Hélène Vally, Responsable contenus marketing - 03/04/25

(Mis à jour le 03/04/25)

Philippe Abergel nous explique le rôle du Synpase dans la nouvelle convention collective.

Le Synpase, le Syndicat National des Professionnels de l’Audiovisuel, du Spectacle et de l’Événement, joue un rôle essentiel dans la structuration et la représentation des entreprises du secteur. Philippe Abergel, Délégué Général du Synpase, nous explique le rôle du syndicat dans la création de la nouvelle convention collective nationale, entrée en vigueur le 1er avril. Une interview pour mieux comprendre les avancées majeures pour les sociétés et les salariés de cette branche.
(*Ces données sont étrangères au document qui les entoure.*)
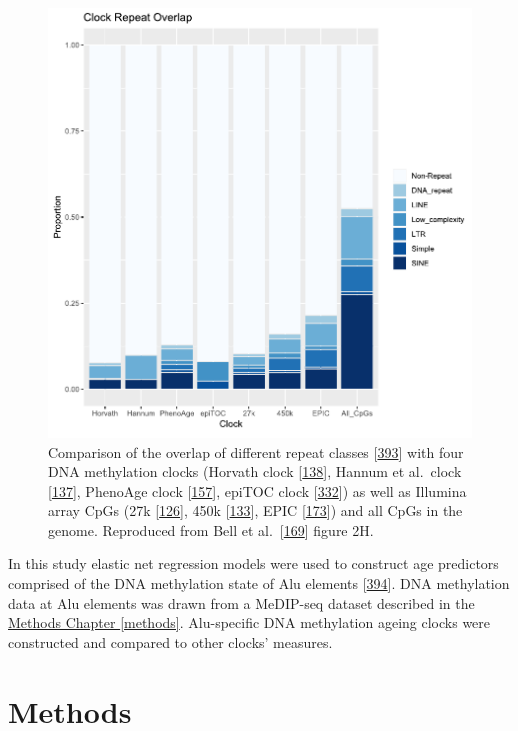 \documentclass[
]{book}
\begin{document}
\begin{figure}

{\centering \includegraphics[width=0.6\linewidth]{./figs/Bell_2019_Clock_repeats_CpG} 

}

\caption{Comparison of the overlap of different repeat classes {[}\protect\hyperlink{ref-Smit2009}{393}{]} with four DNA methylation clocks (Horvath clock {[}\protect\hyperlink{ref-Horvath2013}{138}{]}, Hannum et al.~clock {[}\protect\hyperlink{ref-Hannum2013}{137}{]}, PhenoAge clock {[}\protect\hyperlink{ref-Levine2018}{157}{]}, epiTOC clock {[}\protect\hyperlink{ref-Yang2016}{332}{]}) as well as Illumina array CpGs (27k {[}\protect\hyperlink{ref-Bibikova2009}{126}{]}, 450k {[}\protect\hyperlink{ref-Bibikova2011}{133}{]}, EPIC {[}\protect\hyperlink{ref-Moran2015}{173}{]}) and all CpGs in the genome. Reproduced from Bell et al.~{[}\protect\hyperlink{ref-Bell2019}{169}{]} figure 2H.}\label{fig:clockRepeatCpGs}
\end{figure}



In this study elastic net regression models were used to construct age predictors comprised of the DNA methylation state of Alu elements {[}\protect\hyperlink{ref-Prive2019}{394}{]}.
DNA methylation data at Alu elements was drawn from a MeDIP-seq dataset described in the \protect\hyperlink{methods}{Methods Chapter \ref{methods}}.
Alu-specific DNA methylation ageing clocks were constructed and compared to other clocks' measures.

\newpage

\hypertarget{Alu-Methods}{%
\section{Methods}\label{Alu-Methods}}
\end{document}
Pouvez-vous nous présenter le Synpase ?

 

Philippe Abergel : Le Synpase existe depuis 1988 et représente les entreprises spécialisées dans les prestations techniques pour le spectacle et l’événementiel : sonorisation, éclairage, structures, vidéo, décor, régie, etc. Nous comptons aujourd’hui environ 350 entreprises adhérentes, ce qui représente 75 à 80 % du chiffre d’affaires du secteur, soit 1,2 milliard d’euros consolidés. Nos adhérents emploient entre 30 000 et 35 000 personnes, qu’il s’agisse d’intermittents ou permanents. Le rôle du Synpase est de défendre, représenter et valoriser ces entreprises, notamment auprès des pouvoirs publics.

En tant que Délégué Général du Synpase, quelles sont vos missions principales ?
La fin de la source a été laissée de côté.